#### The problem:
Below is a listing. Gather each line of it that contains "Dylan".

============================================================

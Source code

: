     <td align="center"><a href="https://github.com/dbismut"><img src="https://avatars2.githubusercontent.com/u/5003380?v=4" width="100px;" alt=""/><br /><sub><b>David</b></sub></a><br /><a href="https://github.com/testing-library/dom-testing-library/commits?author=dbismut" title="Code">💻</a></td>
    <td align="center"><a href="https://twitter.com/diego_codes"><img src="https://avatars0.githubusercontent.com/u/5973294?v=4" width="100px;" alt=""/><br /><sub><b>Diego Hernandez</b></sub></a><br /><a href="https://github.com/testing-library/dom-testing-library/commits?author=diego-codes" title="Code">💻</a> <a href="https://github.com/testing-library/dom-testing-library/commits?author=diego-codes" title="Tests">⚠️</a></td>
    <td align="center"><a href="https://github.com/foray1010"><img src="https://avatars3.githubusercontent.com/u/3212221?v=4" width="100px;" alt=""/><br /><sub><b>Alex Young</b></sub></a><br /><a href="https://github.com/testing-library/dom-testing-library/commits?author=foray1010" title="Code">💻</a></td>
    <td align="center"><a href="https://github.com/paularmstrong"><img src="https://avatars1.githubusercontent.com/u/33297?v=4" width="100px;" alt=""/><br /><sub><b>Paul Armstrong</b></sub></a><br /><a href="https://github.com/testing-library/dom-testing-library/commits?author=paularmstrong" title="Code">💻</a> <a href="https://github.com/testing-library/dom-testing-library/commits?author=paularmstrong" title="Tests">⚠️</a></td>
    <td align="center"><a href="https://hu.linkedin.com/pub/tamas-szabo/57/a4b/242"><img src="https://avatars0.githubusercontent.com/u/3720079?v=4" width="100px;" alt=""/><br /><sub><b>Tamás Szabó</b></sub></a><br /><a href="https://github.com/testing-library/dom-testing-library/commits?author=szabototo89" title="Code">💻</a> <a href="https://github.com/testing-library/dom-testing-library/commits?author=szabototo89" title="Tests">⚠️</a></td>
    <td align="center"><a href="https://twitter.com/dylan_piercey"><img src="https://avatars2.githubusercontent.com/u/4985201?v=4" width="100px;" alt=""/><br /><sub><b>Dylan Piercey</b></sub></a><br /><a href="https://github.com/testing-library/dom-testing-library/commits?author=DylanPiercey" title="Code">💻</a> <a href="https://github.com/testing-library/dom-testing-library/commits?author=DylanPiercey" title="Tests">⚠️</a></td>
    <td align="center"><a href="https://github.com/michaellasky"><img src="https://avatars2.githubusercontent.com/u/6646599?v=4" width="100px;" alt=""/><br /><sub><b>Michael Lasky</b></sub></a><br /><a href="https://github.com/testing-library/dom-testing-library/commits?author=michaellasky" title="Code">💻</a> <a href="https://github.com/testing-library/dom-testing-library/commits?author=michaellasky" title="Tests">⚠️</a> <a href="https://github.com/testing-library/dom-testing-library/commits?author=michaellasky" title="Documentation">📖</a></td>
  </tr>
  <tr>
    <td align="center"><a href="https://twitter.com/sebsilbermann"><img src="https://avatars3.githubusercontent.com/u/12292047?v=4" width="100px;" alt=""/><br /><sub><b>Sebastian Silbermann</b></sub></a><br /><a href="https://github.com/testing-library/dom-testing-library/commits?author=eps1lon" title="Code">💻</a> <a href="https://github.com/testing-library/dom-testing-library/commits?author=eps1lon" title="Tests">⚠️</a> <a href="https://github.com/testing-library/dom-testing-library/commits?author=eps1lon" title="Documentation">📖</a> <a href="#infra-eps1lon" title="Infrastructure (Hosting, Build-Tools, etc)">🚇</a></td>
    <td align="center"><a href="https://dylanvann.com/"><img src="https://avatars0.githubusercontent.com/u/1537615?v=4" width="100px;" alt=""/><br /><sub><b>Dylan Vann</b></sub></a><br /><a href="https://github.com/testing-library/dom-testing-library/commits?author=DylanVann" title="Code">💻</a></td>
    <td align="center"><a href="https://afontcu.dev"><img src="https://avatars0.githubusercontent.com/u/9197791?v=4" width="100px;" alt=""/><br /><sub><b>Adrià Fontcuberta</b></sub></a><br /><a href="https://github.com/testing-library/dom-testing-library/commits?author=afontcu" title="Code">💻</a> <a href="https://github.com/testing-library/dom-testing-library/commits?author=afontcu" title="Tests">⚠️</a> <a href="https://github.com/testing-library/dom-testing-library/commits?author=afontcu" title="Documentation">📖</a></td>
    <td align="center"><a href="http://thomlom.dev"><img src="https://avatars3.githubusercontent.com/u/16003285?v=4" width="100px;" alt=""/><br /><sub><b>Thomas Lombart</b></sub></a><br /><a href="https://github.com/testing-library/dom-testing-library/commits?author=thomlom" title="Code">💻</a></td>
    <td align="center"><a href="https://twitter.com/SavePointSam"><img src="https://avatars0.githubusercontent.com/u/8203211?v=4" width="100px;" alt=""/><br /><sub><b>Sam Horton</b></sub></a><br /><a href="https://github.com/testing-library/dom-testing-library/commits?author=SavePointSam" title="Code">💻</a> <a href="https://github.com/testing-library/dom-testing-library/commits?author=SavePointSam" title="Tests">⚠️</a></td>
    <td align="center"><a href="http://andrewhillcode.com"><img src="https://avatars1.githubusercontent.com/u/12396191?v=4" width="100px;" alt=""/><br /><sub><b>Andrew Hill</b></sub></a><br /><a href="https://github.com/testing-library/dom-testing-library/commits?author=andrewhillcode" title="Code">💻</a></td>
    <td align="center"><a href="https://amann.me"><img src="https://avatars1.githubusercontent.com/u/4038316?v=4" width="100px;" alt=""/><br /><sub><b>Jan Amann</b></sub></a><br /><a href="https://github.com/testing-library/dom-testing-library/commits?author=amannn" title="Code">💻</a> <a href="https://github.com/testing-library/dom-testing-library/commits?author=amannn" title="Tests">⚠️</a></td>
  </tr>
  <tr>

============================================================

#### Exercise answer:
    <td align="center"><a href="https://twitter.com/dylan_piercey"><img src="https://avatars2.githubusercontent.com/u/4985201?v=4" width="100px;" alt=""/><br /><sub><b>Dylan Piercey</b></sub></a><br /><a href="https://github.com/testing-library/dom-testing-library/commits?author=DylanPiercey" title="Code">💻</a> <a href="https://github.com/testing-library/dom-testing-library/commits?author=DylanPiercey" title="Tests">⚠️</a></td>
    <td align="center"><a href="https://dylanvann.com/"><img src="https://avatars0.githubusercontent.com/u/1537615?v=4" width="100px;" alt=""/><br /><sub><b>Dylan Vann</b></sub></a><br /><a href="https://github.com/testing-library/dom-testing-library/commits?author=DylanVann" title="Code">💻</a></td>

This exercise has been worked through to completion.